In February 1991, Keltie Byrne, a 21-year-old marine biology student, slipped into the pool containing Tilikum and two pregnant female orcas, and was submerged and dragged around by the whales until she drowned.

"To say that it was traumatic and a tragedy would certainly be an understatement," he said.

"Even throughout all the tragedy we knew that you could not blame Tilikum or the other two whales. For them...it was just something that was new. It was novel. It was exciting, and it was nothing more than very, very playful behaviour.

"But they don''t know that us humans don't have the same capabilities in the water as they do."

Huxley said he was motivated to speak out about killer whales in captivity when Blackfish director Gabriela Cowperthwaite asked him to be involved in the documentary.

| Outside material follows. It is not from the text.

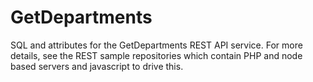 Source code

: # GetDepartments
SQL and attributes for the GetDepartments REST API service. For more details, see the REST sample repositories which contain PHP and node based servers and javascript to drive this.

Steve Huxter feeds Tilikum moments after the orca arrived at Sealand of the Pacific in Victoria, B.C. on Nov. 11, 1984. (Steve Huxter)

"They should not be in captivity, it's just as simple as that," he said, adding that breeding killer whales in captivity should also be stopped. 

Huxter said his bond with Tilikum deepened over the years the orca was at Sealand of the Pacific.

"I was the first trainer to greet Tilikum when he arrived, and I was just dumbfounded," he said.

"Here was this animal he had been ripped from his family, transported halfway around the world, trucked, slung in a crane and then lowered into a strange pool, and he sees me holding a fish out, and he opened his mouth, and he was immediately happy to see me."

When asked how he will remember Tilikum, Huxter got choked up and simply said: "With love."